● Required action: Using the records below, give again exactly the lines from the line that contains "Freeman, M. (October" through the line that contains "O'Connor, Anahad (June", both ends included, and only those.

[Saved data entries]
- - -
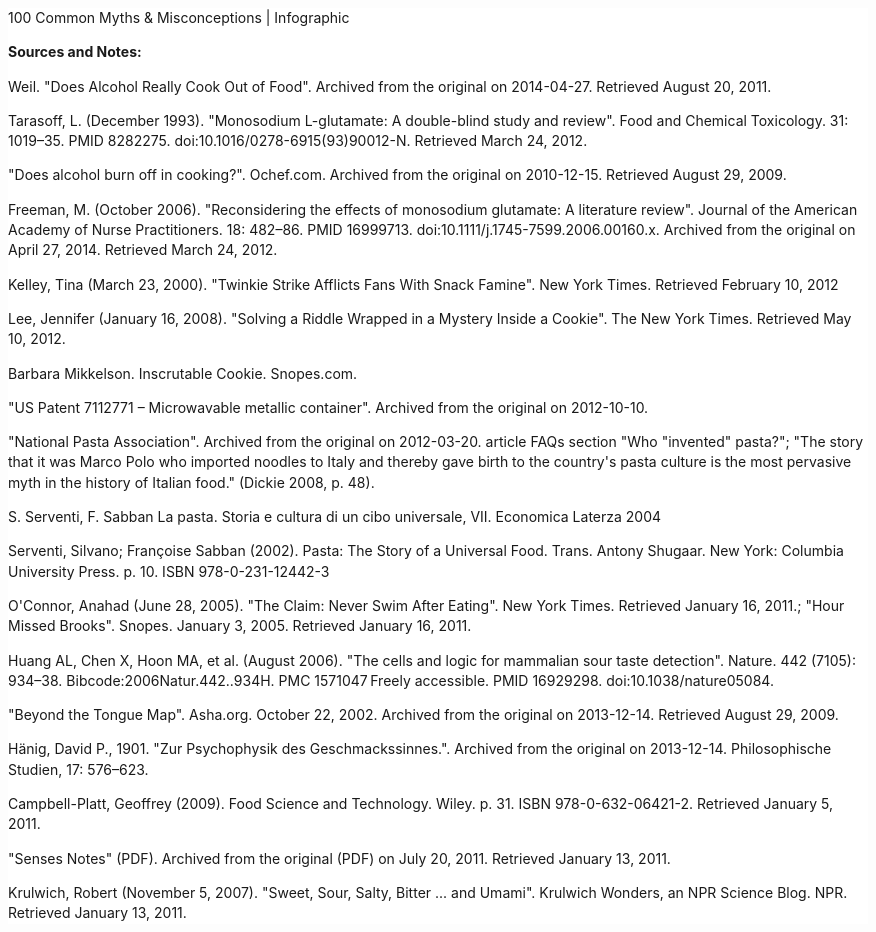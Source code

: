 100 Common Myths & Misconceptions | Infographic

**Sources and Notes:**

Weil. "Does Alcohol Really Cook Out of Food". Archived from the original on 2014-04-27. Retrieved August 20, 2011.

Tarasoff, L. (December 1993). "Monosodium L-glutamate: A double-blind study and review". Food and Chemical Toxicology. 31: 1019–35. PMID 8282275. doi:10.1016/0278-6915(93)90012-N. Retrieved March 24, 2012.

"Does alcohol burn off in cooking?". Ochef.com. Archived from the original on 2010-12-15. Retrieved August 29, 2009.

Freeman, M. (October 2006). "Reconsidering the effects of monosodium glutamate: A literature review". Journal of the American Academy of Nurse Practitioners. 18: 482–86. PMID 16999713. doi:10.1111/j.1745-7599.2006.00160.x. Archived from the original on April 27, 2014. Retrieved March 24, 2012.

Kelley, Tina (March 23, 2000). "Twinkie Strike Afflicts Fans With Snack Famine". New York Times. Retrieved February 10, 2012

Lee, Jennifer (January 16, 2008). "Solving a Riddle Wrapped in a Mystery Inside a Cookie". The New York Times. Retrieved May 10, 2012.

Barbara Mikkelson. Inscrutable Cookie. Snopes.com.

"US Patent 7112771 – Microwavable metallic container". Archived from the original on 2012-10-10.

"National Pasta Association". Archived from the original on 2012-03-20. article FAQs section "Who "invented" pasta?"; "The story that it was Marco Polo who imported noodles to Italy and thereby gave birth to the country's pasta culture is the most pervasive myth in the history of Italian food." (Dickie 2008, p. 48).

S. Serventi, F. Sabban La pasta. Storia e cultura di un cibo universale, VII. Economica Laterza 2004

Serventi, Silvano; Françoise Sabban (2002). Pasta: The Story of a Universal Food. Trans. Antony Shugaar. New York: Columbia University Press. p. 10. ISBN 978-0-231-12442-3

O'Connor, Anahad (June 28, 2005). "The Claim: Never Swim After Eating". New York Times. Retrieved January 16, 2011.; "Hour Missed Brooks". Snopes. January 3, 2005. Retrieved January 16, 2011.

Huang AL, Chen X, Hoon MA, et al. (August 2006). "The cells and logic for mammalian sour taste detection". Nature. 442 (7105): 934–38. Bibcode:2006Natur.442..934H. PMC 1571047 Freely accessible. PMID 16929298. doi:10.1038/nature05084.

"Beyond the Tongue Map". Asha.org. October 22, 2002. Archived from the original on 2013-12-14. Retrieved August 29, 2009.

Hänig, David P., 1901. "Zur Psychophysik des Geschmackssinnes.". Archived from the original on 2013-12-14. Philosophische Studien, 17: 576–623.

Campbell-Platt, Geoffrey (2009). Food Science and Technology. Wiley. p. 31. ISBN 978-0-632-06421-2. Retrieved January 5, 2011.

"Senses Notes" (PDF). Archived from the original (PDF) on July 20, 2011. Retrieved January 13, 2011.

Krulwich, Robert (November 5, 2007). "Sweet, Sour, Salty, Bitter ... and Umami". Krulwich Wonders, an NPR Science Blog. NPR. Retrieved January 13, 2011.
- - -
● Exercise result:
Freeman, M. (October 2006). "Reconsidering the effects of monosodium glutamate: A literature review". Journal of the American Academy of Nurse Practitioners. 18: 482–86. PMID 16999713. doi:10.1111/j.1745-7599.2006.00160.x. Archived from the original on April 27, 2014. Retrieved March 24, 2012.

Kelley, Tina (March 23, 2000). "Twinkie Strike Afflicts Fans With Snack Famine". New York Times. Retrieved February 10, 2012

Lee, Jennifer (January 16, 2008). "Solving a Riddle Wrapped in a Mystery Inside a Cookie". The New York Times. Retrieved May 10, 2012.

Barbara Mikkelson. Inscrutable Cookie. Snopes.com.

"US Patent 7112771 – Microwavable metallic container". Archived from the original on 2012-10-10.

"National Pasta Association". Archived from the original on 2012-03-20. article FAQs section "Who "invented" pasta?"; "The story that it was Marco Polo who imported noodles to Italy and thereby gave birth to the country's pasta culture is the most pervasive myth in the history of Italian food." (Dickie 2008, p. 48).

S. Serventi, F. Sabban La pasta. Storia e cultura di un cibo universale, VII. Economica Laterza 2004

Serventi, Silvano; Françoise Sabban (2002). Pasta: The Story of a Universal Food. Trans. Antony Shugaar. New York: Columbia University Press. p. 10. ISBN 978-0-231-12442-3

O'Connor, Anahad (June 28, 2005). "The Claim: Never Swim After Eating". New York Times. Retrieved January 16, 2011.; "Hour Missed Brooks". Snopes. January 3, 2005. Retrieved January 16, 2011.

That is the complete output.